The recent rise of the Australian dollar has been surprising but not confounding for experts who believe the its natural level is closer to US70 cents.
Indeed, it's the weakness of the US dollar that’s pushed the Australian dollar higher relative to the benchmark currency in recent weeks even though US economic growth and a resurgent commodities segment had most market watchers expecting the Australian dollar to be trading lower.
Since mid December last year, the Australian dollar has been on a strong run relative to the USD, rising around 7.5 per cent and pushing above US80 cents.
“I think [the Australian dollar rise] is limited because the longer it goes up, the more it will constrain the economy and the longer the Reserve bank will hold off raising rates,” Dr Shane Oliver, AMP Capital’s Head of Investment Strategy and Chief Economist, tells AMP Capital TV.
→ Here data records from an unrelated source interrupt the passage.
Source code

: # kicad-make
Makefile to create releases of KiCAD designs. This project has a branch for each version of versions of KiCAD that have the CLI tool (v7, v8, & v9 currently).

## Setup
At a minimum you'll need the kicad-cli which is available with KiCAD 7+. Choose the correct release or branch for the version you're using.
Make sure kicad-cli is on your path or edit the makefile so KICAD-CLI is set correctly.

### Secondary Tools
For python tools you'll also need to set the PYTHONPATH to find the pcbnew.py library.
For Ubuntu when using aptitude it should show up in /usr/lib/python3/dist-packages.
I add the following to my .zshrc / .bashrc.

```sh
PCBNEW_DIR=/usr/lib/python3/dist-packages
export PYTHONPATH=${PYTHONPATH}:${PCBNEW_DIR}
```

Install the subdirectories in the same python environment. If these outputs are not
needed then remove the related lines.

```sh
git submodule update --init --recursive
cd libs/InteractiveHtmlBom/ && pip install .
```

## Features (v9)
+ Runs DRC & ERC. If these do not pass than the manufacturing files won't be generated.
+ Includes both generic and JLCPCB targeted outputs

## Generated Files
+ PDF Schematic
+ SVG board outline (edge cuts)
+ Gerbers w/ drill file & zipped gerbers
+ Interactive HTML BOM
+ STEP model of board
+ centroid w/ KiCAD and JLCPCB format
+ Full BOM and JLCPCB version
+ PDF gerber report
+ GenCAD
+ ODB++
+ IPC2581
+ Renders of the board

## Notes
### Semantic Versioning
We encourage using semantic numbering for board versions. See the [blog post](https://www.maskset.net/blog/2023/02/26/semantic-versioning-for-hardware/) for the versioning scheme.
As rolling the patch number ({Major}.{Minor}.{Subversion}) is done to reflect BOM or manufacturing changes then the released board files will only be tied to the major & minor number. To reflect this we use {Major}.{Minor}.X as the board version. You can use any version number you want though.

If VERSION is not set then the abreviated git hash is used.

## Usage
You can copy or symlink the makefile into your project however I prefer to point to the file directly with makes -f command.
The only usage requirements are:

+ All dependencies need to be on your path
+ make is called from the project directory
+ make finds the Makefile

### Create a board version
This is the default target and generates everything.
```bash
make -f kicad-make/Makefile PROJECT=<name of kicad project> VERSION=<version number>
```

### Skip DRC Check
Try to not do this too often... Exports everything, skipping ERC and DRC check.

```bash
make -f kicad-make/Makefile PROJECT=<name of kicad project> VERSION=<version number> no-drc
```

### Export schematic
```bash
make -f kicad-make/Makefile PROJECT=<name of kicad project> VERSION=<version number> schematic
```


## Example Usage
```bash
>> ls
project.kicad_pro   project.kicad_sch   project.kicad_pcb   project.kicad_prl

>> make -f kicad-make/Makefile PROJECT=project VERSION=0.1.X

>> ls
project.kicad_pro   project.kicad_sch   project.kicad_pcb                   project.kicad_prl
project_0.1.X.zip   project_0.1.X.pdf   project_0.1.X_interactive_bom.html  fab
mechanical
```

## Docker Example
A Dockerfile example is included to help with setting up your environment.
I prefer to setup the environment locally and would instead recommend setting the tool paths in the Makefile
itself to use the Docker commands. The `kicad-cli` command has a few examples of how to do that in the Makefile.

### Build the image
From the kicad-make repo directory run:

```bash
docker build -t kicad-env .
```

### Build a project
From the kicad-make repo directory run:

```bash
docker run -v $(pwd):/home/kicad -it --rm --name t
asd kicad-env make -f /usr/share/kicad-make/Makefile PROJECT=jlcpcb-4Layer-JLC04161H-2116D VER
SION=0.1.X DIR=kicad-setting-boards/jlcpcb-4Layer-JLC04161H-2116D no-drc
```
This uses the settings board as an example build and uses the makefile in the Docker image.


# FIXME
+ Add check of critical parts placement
Investors allocating to global equities expecting a free kick from a down-trending Australian dollar this year might be wondering whether it is likely to stay high or even whether it could continue to defy gravity and strengthen against the US dollar further.
A survey of self-managed superannuation funds by SMSF administrator Super Concepts shows funds increased their exposure to international shares during the last quarter of last year above and beyond what performance and currency movements would have delivered. SMSFs increased their exposure to international equities from 13.1 per cent to 13.9 per cent during the quarter based on allocation changes of around 2650 funds.
Oliver’s view is the natural level of the Australian dollar is closer to 70 cents given central bank policy settings and economic growth that’s begun to emerge in the US. The International Monetary Fund recently raised its US growth forecast to 2.7 percent this year, 0.4 point higher than the forecast in October.
For those investors allocating to global shares, Oliver suggests maintaining a bias to global shares is still worthwhile.
“While the Australian dollar has gone up, my feeling is you still would have been better off having your money in global shares because they have substantially outperformed the Australian share market even with the currency movement taken into account,” Oliver notes.